PROBLEM TO WORK ON:
Dropping every picture, set down exactly the lines in the entries below, starting with the line with "- Joseph Chavez" and going on through the line with "JavaScript can be run".

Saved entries
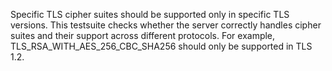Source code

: Specific TLS cipher suites should be supported only in specific TLS versions.
This testsuite checks whether the server correctly handles cipher suites and their support across different protocols. For example, TLS_RSA_WITH_AES_256_CBC_SHA256 should only be supported in TLS 1.2.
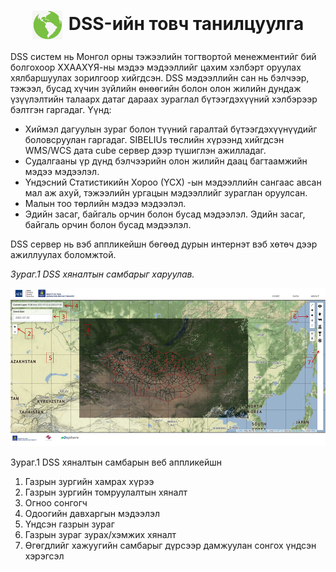 <h1 align="center"><img src="assets/images/icon_map.png" style="width: 48px;vertical-align: middle;padding-right: 10px;">DSS-ийн товч танилцуулга
</h1>


DSS систем нь Монгол орны тэжээлийн тогтвортой менежментийг бий болгохоор ХХААХҮЯ-ны мэдээ мэдээллийг цахим хэлбэрт оруулах хялбаршуулах зорилгоор хийгдсэн. DSS мэдээллийн сан нь бэлчээр, тэжээл, бусад хүчин зүйлийн өнөөгийн болон олон жилийн дундаж үзүүлэлтийн талаарх датаг дараах зураглал бүтээгдэхүүний хэлбэрээр бэлтгэн гаргадаг. Үүнд:  
- Хиймэл дагуулын зураг болон түүний гаралтай бүтээгдэхүүнүүдийг боловсруулан гаргадаг. SIBELIUs төслийн хүрээнд хийгдсэн WMS/WCS дата cube сервер дээр түшиглэн ажилладаг.
- Судалгааны үр дүнд бэлчээрийн олон жилийн даац багтаамжийн мэдээ мэдээлэл. 
- Үндэсний Статистикийн Хороо (ҮСХ) -ын мэдээллийн сангаас авсан мал аж ахуй, тэжээлийн ургацын мэдээллийг зураглан оруулсан.
- Малын тоо төрлийн мэдээ мэдээлэл.
- Эдийн засаг, байгаль орчин болон бусад мэдээлэл. 
Эдийн засаг, байгаль орчин болон бусад мэдээлэл. 

DSS сервер нь вэб аппликейшн бөгөөд дурын интернэт вэб хөтөч дээр ажиллуулах боломжтой. <br>

*Зураг.1 DSS хяналтын самбарыг харуулав.* <br>

![](../assets/images/DSS_1.png)

Зураг.1 DSS хяналтын самбарын веб аппликейшн  <br>
1. Газрын зургийн хамрах хүрээ
2. Газрын зургийн томруулалтын хяналт
3. Огноо сонгогч
4. Одоогийн давхаргын мэдээлэл
5. Үндсэн газрын зураг
6. Газрын зураг зурах/хэмжих хяналт
7. Өгөгдлийг хажуугийн самбарыг дүрсээр дамжуулан сонгох үндсэн хэрэгсэл
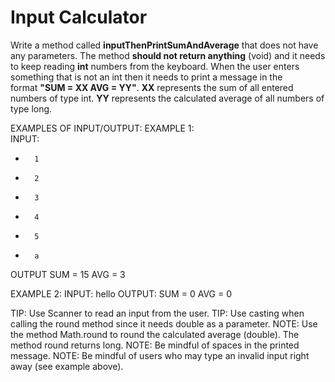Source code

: # Input Calculator
Write a method called <b>inputThenPrintSumAndAverage</b> that does not have any parameters.
The method <b>should not return anything</b> (void) and it needs to keep reading <b>int</b> numbers from the keyboard.
When the user enters something that is not an int then it needs to print a message in the format <b>"SUM = XX AVG = YY"</b>.
<b>XX</b> represents the sum of all entered numbers of type int. <b>YY</b> represents the calculated average of all numbers of type long.

EXAMPLES OF INPUT/OUTPUT:
EXAMPLE 1:
<br />
INPUT:
* 		1
* 		2
* 		3
* 		4
* 		5
* 		a
OUTPUT
SUM = 15 AVG = 3

EXAMPLE 2:
INPUT:
hello
OUTPUT:
SUM = 0 AVG = 0

TIP: Use Scanner to read an input from the user.
TIP: Use casting when calling the round method since it needs double as a parameter.
NOTE: Use the method Math.round to round the calculated average (double). The method round returns long.
NOTE: Be mindful of spaces in the printed message.
NOTE: Be mindful of users who may type an invalid input right away (see example above).
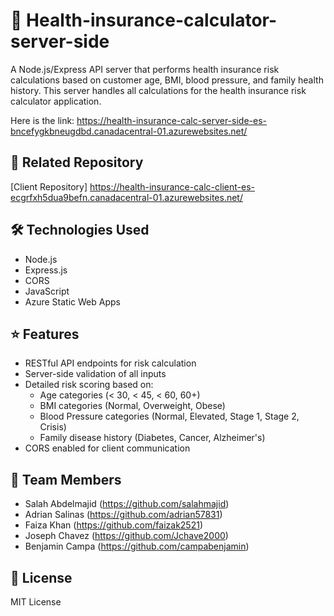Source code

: # 💊 Health-insurance-calculator-server-side
A Node.js/Express API server that performs health insurance risk calculations based on customer age, BMI, blood pressure, and family health history. This server handles all calculations for the health insurance risk calculator application.


Here is the link: https://health-insurance-calc-server-side-es-bncefygkbneugdbd.canadacentral-01.azurewebsites.net/
 
## 🔗 Related Repository
[Client Repository] https://health-insurance-calc-client-es-ecgrfxh5dua9befn.canadacentral-01.azurewebsites.net/


## 🛠️ Technologies Used
- Node.js
- Express.js
- CORS
- JavaScript
- Azure Static Web Apps


## ⭐ Features

- RESTful API endpoints for risk calculation
- Server-side validation of all inputs
- Detailed risk scoring based on:
  - Age categories (< 30, < 45, < 60, 60+)
  - BMI categories (Normal, Overweight, Obese)
  - Blood Pressure categories (Normal, Elevated, Stage 1, Stage 2, Crisis)
  - Family disease history (Diabetes, Cancer, Alzheimer's)
- CORS enabled for client communication


## 👥 Team Members
- Salah Abdelmajid (https://github.com/salahmajid)
- Adrian Salinas (https://github.com/adrian57831) 
- Faiza Khan (https://github.com/faizak2521)
- Joseph Chavez (https://github.com/Jchave2000)
- Benjamin Campa (https://github.com/campabenjamin)

## 📝 License
MIT License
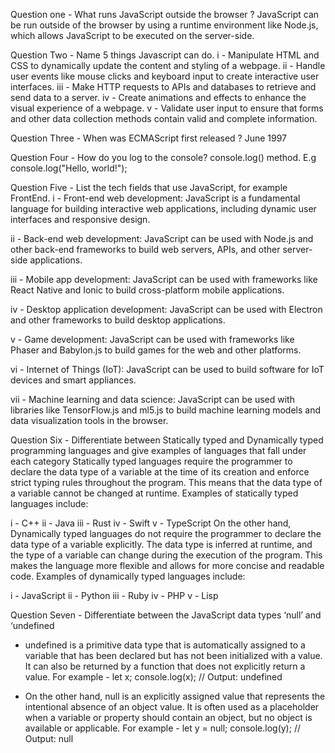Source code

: Question one - What runs JavaScript outside the browser ?
JavaScript can be run outside of the browser by using a runtime environment like Node.js, which allows JavaScript to be executed on the server-side.

Question Two - Name 5 things Javascript can do.
i - Manipulate HTML and CSS to dynamically update the content and styling of a webpage.
ii - Handle user events like mouse clicks and keyboard input to create interactive user interfaces.
iii - Make HTTP requests to APIs and databases to retrieve and send data to a server.
iv - Create animations and effects to enhance the visual experience of a webpage.
v - Validate user input to ensure that forms and other data collection methods contain valid and complete information.

Question Three - When was ECMAScript first released ?
June 1997

Question Four - How do you log to the console?
console.log() method.
E.g console.log("Hello, world!");

Question Five - List the tech fields that use JavaScript, for example FrontEnd.
i - Front-end web development: JavaScript is a fundamental language for building interactive web applications, including dynamic user interfaces and responsive design.

ii - Back-end web development: JavaScript can be used with Node.js and other back-end frameworks to build web servers, APIs, and other server-side applications.

iii - Mobile app development: JavaScript can be used with frameworks like React Native and Ionic to build cross-platform mobile applications.

iv - Desktop application development: JavaScript can be used with Electron and other frameworks to build desktop applications.

v - Game development: JavaScript can be used with frameworks like Phaser and Babylon.js to build games for the web and other platforms.

vi - Internet of Things (IoT): JavaScript can be used to build software for IoT devices and smart appliances.

vii - Machine learning and data science: JavaScript can be used with libraries like TensorFlow.js and ml5.js to build machine learning models and data visualization tools in the browser.

Question Six - Differentiate between Statically typed and Dynamically typed programming languages and give examples of languages that fall under each category
Statically typed languages require the programmer to declare the data type of a variable at the time of its creation and enforce strict typing rules throughout the program. This means that the data type of a variable cannot be changed at runtime. Examples of statically typed languages include:

i - C++
ii - Java
iii - Rust
iv - Swift
v - TypeScript
On the other hand, Dynamically typed languages do not require the programmer to declare the data type of a variable explicitly. The data type is inferred at runtime, and the type of a variable can change during the execution of the program. This makes the language more flexible and allows for more concise and readable code. Examples of dynamically typed languages include:

i - JavaScript
ii - Python
iii - Ruby
iv - PHP
v - Lisp

Question Seven - Differentiate between the JavaScript data types ‘null’ and ‘undefined&nbsp;

- undefined is a primitive data type that is automatically assigned to a variable that has been declared but has not been initialized with a value. It can also be returned by a function that does not explicitly return a value.
  For example - let x;
  console.log(x); // Output: undefined

- On the other hand, null is an explicitly assigned value that represents the intentional absence of an object value. It is often used as a placeholder when a variable or property should contain an object, but no object is available or applicable.
  For example - let y = null;
  console.log(y); // Output: null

EXERCISE RESULT:
- Joseph Chavez (https://github.com/Jchave2000)
- Benjamin Campa (https://github.com/campabenjamin)

## 📝 License
MIT License
Source code

: Question one - What runs JavaScript outside the browser ?
JavaScript can be run outside of the browser by using a runtime environment like Node.js, which allows JavaScript to be executed on the server-side.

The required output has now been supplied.